Il a opté pour Hollande. Cela fait partie de la son petit cercle de collaborateurs. Mais c'est surtout lui qu'on envoie pour repérer les investisseurs. « Je tourne en Europe depuis au moins quatre mois – dit-il -. Encore J'étais à Londres hier. Je rencontre les représentants des grandes banques, des hedge funds, des grands groupes d'assurance. Ils veulent en savoir plus sur le programme économique de Hollande. Surtout comment elle compte réduire les dépenses publiques, comment renégocier le pacte budgétaire et comment réformer les retraites. Ce sont des rendez-vous très discrets : pas de publicité, pas de journalistes».

Selon Berger, les réactions qu'elle a glanées étaient insouciantes: « J'explique que Hollande veut atteindre un déficit public égal à 3% du PIB en 2013 et à l'équilibre en 2017. J'explique aussi que, par rapport au pacte européen, il veut seulement ajouter des mesures pour la croissance, pas remettre en cause le traité. A un moment donné lors d'une de ces rencontres, un investisseur d'une grande banque américaine m'a approché. Et il m'a dit à l'oreille : mais en réalité vous êtes des conservateurs ».

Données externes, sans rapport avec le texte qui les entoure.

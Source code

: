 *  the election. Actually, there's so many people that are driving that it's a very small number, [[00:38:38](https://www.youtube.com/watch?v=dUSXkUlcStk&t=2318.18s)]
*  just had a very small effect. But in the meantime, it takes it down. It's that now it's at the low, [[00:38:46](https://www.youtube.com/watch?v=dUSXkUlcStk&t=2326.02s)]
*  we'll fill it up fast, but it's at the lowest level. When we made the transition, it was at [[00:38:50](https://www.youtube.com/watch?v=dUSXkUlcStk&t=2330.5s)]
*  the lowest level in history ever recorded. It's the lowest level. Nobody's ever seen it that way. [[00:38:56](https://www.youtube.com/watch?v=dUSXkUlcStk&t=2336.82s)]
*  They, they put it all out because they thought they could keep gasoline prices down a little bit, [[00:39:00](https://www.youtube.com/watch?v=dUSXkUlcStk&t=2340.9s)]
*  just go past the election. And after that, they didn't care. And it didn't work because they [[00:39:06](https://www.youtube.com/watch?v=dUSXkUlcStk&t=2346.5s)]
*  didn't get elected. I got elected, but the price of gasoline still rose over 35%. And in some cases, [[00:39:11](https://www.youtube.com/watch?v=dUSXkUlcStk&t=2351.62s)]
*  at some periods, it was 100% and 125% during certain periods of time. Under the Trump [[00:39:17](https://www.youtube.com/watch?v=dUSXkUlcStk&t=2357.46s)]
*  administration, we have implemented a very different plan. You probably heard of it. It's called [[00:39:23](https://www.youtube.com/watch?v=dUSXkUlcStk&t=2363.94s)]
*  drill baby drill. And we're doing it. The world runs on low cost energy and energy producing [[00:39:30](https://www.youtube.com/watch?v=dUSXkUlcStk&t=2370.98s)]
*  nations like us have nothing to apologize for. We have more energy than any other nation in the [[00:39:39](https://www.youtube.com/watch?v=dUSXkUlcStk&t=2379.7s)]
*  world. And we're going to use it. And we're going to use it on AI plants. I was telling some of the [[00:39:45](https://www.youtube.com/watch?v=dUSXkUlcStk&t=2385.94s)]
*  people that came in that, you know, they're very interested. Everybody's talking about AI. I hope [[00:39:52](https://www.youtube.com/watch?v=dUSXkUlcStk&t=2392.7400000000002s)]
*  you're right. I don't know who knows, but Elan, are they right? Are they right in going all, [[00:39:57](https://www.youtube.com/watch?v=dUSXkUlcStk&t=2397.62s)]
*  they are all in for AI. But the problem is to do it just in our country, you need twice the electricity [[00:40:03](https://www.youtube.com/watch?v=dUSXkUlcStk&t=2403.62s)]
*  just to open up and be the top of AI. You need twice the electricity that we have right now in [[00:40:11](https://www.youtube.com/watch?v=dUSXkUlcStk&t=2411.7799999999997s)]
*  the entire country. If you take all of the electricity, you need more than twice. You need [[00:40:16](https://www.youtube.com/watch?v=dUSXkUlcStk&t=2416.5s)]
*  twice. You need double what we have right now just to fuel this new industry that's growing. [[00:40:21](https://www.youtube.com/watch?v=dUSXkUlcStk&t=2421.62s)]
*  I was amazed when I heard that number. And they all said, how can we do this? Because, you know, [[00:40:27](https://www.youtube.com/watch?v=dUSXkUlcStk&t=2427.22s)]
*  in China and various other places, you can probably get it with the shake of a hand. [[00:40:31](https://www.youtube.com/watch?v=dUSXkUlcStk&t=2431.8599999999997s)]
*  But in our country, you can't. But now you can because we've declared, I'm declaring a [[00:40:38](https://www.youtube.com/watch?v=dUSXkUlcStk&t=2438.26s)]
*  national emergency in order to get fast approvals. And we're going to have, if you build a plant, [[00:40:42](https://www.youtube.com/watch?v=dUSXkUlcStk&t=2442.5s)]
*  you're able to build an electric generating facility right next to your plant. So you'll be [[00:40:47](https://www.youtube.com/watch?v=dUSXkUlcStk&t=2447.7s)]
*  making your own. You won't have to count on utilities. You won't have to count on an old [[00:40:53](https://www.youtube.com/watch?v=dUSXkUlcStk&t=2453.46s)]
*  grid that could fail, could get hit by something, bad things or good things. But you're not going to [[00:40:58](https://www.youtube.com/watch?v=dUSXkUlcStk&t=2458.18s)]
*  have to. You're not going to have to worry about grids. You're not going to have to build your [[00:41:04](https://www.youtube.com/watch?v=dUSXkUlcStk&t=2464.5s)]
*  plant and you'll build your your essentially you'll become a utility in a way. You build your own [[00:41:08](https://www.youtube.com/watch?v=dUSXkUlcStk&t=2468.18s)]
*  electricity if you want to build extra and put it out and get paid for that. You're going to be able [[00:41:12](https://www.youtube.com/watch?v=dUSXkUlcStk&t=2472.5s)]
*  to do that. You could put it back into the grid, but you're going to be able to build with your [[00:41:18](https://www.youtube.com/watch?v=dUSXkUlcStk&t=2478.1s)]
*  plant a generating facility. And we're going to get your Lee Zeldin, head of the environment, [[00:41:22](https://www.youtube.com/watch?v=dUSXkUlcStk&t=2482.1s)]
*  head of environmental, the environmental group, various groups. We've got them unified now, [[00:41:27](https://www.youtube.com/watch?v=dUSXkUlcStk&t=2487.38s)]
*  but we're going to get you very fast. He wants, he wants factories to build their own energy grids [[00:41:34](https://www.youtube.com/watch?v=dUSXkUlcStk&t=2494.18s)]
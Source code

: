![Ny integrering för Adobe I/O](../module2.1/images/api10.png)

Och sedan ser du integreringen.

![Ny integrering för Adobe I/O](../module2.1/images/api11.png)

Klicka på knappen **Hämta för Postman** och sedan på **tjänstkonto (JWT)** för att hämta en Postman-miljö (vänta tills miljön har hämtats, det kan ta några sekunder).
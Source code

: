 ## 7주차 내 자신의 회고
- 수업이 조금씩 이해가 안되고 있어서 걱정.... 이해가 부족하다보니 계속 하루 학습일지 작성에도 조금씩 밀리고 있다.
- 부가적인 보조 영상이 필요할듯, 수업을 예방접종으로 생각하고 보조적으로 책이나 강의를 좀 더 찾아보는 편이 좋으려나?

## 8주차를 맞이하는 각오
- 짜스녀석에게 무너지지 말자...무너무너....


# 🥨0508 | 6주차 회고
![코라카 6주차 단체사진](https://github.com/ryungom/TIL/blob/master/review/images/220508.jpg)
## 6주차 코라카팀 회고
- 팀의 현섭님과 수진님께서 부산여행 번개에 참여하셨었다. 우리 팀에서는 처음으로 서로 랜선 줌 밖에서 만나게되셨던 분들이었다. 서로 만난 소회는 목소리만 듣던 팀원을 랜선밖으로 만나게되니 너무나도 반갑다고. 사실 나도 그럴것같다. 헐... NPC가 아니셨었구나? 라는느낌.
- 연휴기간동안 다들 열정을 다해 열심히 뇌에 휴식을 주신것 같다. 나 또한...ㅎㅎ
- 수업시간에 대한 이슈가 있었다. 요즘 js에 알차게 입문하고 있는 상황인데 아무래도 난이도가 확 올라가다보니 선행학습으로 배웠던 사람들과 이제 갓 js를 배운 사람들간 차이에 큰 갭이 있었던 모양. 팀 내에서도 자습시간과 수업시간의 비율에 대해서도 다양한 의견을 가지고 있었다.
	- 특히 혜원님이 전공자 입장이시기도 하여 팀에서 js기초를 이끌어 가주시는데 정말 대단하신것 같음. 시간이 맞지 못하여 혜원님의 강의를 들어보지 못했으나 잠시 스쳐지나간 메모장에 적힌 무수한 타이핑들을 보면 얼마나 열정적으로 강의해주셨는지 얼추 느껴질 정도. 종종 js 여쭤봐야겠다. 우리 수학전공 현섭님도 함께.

Pour l'économiste, Hollande « est un socialiste attentif à l'offre. Il est convaincu que ce qui manque en France, c'est la capacité de production, la recherche qui puisse créer de nouvelles entreprises pour remplacer celles fermées, trop nombreuses ces quinze dernières années. Et puis il sait que notre pays a besoin d'entrepreneurs qui prennent enfin des risques. Bref, Hollande n'est pas le socialiste classique, ne s'intéressant qu'à la question». De façon controversée (nous sommes encore en campagne électorale...), Berger ajoute que « Hollande est économiste de formation. Il est à l'aise avec les chiffres. Pas comme Sarkozy…». L'une des pierres angulaires du programme du candidat socialiste est un focus (nouveau pour la France) sur les petites et moyennes entreprises. Il veut présenter allègement fiscal pour les petites entreprises (un impôt sur les sociétés de 15 % pour celles qui ont moins de 20 salariés, 30 % jusqu'à 250 et 35 % au-delà de ce seuil). L'autre projet important de Hollande dans le domaine économique est la réforme bancaire « qui ne sera ni comme la loi Volcker aux États-Unis, ni comme la loi Vickers au Royaume-Uni – poursuit Berger -. S'il est élu, il veut séparer les activités de spéculation et de prêt au sein d'une institution, probablement par la création de succursales ad hoc, où concentrer les interventions en tant que banque d'investissement ».

Pourtant, pour Karine Berger, la super-optimiste, « mon pays a avant tout besoin de confiance. Et je crois que Hollande peut y parvenir, au-delà des projets concrets. Redonner confiance aux Français ».